WHAT YOU NEED TO DO:
Look for "semantischer" in the material below and show each line that contains it.
------------------------
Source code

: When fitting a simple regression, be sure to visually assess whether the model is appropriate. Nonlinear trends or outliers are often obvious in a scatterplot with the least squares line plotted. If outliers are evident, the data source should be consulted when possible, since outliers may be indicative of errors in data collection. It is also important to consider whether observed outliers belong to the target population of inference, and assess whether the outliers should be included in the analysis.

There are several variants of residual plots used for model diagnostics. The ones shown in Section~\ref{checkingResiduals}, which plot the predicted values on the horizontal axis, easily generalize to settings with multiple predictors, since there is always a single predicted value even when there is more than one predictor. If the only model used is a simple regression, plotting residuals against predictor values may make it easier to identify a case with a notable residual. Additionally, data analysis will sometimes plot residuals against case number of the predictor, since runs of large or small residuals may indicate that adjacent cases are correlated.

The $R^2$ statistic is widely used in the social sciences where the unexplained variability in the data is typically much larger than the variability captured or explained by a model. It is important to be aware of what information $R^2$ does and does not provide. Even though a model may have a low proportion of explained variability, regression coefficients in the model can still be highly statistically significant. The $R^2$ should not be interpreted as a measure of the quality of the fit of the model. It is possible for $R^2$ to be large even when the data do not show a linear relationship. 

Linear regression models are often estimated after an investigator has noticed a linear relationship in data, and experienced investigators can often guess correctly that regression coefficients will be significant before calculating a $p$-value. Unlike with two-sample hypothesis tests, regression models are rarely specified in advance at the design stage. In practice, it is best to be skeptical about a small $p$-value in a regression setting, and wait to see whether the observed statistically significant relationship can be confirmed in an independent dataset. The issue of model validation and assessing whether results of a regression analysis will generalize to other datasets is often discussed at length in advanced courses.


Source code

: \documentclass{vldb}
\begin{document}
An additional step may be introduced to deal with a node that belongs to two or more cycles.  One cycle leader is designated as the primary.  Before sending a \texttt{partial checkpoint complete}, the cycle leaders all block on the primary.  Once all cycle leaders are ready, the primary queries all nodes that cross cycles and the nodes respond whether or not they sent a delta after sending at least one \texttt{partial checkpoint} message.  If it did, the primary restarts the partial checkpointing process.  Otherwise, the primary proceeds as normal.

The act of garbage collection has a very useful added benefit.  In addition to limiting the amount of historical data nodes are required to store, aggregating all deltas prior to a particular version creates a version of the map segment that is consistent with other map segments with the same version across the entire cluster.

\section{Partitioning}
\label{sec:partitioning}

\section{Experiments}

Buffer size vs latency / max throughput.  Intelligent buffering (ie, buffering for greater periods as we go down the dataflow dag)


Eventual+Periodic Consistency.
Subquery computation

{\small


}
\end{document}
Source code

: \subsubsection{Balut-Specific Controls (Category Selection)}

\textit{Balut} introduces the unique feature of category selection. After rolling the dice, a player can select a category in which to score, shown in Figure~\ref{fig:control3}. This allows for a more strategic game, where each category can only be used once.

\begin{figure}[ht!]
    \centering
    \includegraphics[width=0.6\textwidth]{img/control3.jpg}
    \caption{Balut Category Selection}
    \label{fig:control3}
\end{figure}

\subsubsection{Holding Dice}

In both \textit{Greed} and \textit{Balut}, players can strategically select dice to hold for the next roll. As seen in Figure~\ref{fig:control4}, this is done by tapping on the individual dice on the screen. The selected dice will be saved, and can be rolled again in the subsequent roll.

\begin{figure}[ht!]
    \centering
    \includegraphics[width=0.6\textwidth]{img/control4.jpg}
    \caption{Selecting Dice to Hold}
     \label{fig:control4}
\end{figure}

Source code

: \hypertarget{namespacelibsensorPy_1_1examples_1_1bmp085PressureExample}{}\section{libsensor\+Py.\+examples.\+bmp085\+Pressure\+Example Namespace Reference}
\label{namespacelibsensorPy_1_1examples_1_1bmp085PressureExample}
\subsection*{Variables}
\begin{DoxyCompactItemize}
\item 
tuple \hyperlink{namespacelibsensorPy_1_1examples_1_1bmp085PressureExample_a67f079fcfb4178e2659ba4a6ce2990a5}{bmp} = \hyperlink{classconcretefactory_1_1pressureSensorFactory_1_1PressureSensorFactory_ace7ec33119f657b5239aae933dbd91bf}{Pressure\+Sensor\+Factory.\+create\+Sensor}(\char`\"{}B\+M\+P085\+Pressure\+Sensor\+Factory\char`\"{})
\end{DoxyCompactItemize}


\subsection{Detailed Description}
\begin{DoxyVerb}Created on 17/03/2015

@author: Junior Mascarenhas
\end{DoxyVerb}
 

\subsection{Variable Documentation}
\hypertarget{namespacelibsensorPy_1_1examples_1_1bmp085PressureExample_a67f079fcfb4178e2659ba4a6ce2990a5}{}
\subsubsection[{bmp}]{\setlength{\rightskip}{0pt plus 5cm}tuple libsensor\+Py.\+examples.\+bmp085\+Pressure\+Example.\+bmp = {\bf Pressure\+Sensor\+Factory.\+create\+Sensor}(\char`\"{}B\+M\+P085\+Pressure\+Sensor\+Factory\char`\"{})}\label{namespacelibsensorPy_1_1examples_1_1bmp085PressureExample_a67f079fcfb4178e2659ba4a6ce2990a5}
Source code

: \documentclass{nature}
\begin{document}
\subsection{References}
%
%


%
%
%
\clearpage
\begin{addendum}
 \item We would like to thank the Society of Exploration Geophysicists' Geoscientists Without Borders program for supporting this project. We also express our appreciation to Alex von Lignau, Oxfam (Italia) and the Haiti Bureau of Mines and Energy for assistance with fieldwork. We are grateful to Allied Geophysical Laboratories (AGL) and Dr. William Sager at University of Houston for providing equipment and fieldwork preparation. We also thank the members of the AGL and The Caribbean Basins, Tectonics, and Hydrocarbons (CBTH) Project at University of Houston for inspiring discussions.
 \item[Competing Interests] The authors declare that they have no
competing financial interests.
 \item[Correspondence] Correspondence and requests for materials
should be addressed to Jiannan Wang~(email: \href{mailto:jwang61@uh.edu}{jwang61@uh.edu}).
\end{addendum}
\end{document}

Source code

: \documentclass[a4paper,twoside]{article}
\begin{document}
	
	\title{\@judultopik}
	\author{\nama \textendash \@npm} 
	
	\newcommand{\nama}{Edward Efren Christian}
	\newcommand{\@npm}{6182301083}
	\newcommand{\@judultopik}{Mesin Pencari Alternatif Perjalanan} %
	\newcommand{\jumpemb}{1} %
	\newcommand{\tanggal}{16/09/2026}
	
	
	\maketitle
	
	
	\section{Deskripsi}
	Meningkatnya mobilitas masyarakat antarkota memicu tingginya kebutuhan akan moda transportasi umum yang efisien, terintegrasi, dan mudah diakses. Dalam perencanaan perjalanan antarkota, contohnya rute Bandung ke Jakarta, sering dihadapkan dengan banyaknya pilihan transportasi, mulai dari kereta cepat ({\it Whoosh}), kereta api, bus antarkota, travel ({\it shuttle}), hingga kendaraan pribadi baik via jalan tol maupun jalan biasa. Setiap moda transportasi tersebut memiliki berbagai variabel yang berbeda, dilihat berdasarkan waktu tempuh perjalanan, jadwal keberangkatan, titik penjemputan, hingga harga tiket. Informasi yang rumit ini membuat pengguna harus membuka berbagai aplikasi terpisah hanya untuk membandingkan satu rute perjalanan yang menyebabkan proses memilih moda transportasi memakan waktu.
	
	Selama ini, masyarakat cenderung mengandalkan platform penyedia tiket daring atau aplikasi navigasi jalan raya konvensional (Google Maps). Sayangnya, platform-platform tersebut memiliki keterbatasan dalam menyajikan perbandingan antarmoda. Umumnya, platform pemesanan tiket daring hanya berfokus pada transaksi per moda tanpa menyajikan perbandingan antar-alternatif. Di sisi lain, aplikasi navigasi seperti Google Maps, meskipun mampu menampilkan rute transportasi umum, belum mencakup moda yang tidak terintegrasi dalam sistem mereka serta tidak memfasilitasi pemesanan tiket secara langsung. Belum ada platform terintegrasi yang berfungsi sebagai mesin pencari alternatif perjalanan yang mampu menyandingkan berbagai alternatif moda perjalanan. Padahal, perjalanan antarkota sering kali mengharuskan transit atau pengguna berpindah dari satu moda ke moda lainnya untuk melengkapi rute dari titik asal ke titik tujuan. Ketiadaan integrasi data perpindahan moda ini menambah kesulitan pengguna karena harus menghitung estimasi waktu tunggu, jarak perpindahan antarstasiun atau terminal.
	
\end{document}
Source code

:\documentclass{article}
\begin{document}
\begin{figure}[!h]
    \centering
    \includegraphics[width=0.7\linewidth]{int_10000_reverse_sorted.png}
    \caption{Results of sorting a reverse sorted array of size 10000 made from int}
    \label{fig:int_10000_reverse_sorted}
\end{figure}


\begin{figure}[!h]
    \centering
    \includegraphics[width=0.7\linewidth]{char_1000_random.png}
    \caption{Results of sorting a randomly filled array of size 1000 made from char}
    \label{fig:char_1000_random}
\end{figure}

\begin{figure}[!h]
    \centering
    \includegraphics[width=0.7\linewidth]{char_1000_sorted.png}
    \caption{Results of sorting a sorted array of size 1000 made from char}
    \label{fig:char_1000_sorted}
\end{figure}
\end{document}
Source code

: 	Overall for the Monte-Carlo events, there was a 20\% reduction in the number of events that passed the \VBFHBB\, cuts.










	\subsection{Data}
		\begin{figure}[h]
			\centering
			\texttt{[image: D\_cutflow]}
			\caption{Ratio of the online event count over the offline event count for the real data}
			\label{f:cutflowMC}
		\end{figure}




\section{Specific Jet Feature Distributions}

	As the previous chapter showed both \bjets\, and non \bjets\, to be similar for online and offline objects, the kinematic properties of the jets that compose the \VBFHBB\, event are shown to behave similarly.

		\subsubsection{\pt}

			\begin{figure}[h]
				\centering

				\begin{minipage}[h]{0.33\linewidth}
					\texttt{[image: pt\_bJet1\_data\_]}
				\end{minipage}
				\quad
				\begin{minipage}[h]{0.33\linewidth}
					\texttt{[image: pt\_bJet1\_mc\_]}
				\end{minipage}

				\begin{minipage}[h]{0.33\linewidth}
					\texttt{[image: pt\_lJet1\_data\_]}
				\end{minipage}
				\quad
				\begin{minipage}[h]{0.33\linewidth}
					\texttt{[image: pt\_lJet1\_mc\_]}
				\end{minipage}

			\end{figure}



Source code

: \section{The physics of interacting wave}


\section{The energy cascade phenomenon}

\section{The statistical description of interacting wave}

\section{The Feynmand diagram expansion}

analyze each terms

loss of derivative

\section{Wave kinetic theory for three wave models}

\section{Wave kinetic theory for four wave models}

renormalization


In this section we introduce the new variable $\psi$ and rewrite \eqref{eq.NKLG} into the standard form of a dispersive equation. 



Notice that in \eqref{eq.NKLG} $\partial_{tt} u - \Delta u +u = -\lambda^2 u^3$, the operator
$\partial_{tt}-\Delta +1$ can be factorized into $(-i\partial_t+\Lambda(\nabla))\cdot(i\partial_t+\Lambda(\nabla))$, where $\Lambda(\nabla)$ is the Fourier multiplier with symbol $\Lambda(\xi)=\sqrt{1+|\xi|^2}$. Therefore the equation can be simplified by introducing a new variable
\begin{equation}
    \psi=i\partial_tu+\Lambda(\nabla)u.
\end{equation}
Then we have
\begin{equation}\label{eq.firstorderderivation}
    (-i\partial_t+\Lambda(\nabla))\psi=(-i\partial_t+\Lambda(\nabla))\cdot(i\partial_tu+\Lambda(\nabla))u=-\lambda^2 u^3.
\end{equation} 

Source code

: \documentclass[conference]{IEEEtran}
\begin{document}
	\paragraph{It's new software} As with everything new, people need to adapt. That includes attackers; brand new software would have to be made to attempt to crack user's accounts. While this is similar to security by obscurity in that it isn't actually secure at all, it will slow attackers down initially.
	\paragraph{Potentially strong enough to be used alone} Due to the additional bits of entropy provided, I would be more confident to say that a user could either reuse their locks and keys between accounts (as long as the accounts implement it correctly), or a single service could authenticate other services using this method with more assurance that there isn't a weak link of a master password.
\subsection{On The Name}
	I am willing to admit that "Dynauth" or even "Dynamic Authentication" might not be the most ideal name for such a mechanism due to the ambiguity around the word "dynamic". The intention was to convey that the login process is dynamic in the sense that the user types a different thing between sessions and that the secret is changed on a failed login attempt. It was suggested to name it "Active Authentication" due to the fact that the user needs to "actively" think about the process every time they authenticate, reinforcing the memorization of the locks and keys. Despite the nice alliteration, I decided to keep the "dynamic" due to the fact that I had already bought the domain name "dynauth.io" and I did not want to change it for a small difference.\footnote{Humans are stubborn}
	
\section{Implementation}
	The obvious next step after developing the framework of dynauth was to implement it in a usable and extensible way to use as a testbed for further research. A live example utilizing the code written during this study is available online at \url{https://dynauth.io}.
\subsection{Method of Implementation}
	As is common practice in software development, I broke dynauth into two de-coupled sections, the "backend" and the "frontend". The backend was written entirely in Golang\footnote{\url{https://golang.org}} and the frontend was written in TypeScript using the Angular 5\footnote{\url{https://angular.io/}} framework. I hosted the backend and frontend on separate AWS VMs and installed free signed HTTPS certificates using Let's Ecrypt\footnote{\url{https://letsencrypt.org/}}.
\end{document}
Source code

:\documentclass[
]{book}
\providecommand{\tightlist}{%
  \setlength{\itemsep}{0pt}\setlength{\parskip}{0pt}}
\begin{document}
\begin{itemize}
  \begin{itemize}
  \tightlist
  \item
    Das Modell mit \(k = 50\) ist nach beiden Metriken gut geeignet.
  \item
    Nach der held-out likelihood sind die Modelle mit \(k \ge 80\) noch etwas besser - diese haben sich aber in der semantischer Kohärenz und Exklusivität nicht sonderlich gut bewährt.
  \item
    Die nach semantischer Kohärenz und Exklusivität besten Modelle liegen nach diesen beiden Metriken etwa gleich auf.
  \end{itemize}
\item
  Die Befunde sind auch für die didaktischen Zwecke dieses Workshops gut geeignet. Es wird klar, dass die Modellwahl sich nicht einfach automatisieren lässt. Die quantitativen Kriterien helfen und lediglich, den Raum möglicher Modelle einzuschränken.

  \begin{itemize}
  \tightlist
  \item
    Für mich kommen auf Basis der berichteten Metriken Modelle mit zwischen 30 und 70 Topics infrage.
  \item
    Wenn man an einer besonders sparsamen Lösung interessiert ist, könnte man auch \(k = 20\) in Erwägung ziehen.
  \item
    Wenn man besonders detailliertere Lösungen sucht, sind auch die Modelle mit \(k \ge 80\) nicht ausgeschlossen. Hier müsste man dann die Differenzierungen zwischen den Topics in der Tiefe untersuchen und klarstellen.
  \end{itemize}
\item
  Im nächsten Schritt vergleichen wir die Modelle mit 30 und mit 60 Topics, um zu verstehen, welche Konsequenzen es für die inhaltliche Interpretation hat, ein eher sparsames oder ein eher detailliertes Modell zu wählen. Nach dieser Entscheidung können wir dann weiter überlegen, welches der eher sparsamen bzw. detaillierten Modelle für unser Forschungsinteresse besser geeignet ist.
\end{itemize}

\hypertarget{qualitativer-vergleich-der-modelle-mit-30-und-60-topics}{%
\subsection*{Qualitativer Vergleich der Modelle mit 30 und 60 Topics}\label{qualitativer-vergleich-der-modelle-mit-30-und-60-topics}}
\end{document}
------------------------
SOLUTION TO THIS TASK:
    Nach der held-out likelihood sind die Modelle mit \(k \ge 80\) noch etwas besser - diese haben sich aber in der semantischer Kohärenz und Exklusivität nicht sonderlich gut bewährt.
    Die nach semantischer Kohärenz und Exklusivität besten Modelle liegen nach diesen beiden Metriken etwa gleich auf.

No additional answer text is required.